Exactly as written, return all the data, leaving its pictures behind.

═══ DATASET EXTRACT ═══

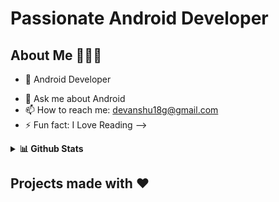 # Passionate Android Developer

## About Me 🤷🏻‍♂️

* 📱 Android Developer
- 💬 Ask me about Android
- 📫 How to reach me: devanshu18g@gmail.com
- ⚡ Fun fact: I Love Reading 
-->
<details>
  <summary><b>📊 Github Stats</b></summary>
  <p align="center"> <img src="https://github-readme-stats.vercel.app/api?username=mithoo18&count_private=true&show_icons=true&include_all_commits=true" alt="Mithoo | Stats" />
</details>

## Projects made with ❤️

═══

*THE ANSWER*.
 # Passionate Android Developer

## About Me 🤷🏻‍♂️

* 📱 Android Developer
- 💬 Ask me about Android
- 📫 How to reach me: devanshu18g@gmail.com
- ⚡ Fun fact: I Love Reading 
-->
<details>
  <summary><b>📊 Github Stats</b></summary>
  <p align="center"> <img src="https://github-readme-stats.vercel.app/api?username=mithoo18&count_private=true&show_icons=true&include_all_commits=true" alt="Mithoo | Stats" />
</details>

## Projects made with ❤️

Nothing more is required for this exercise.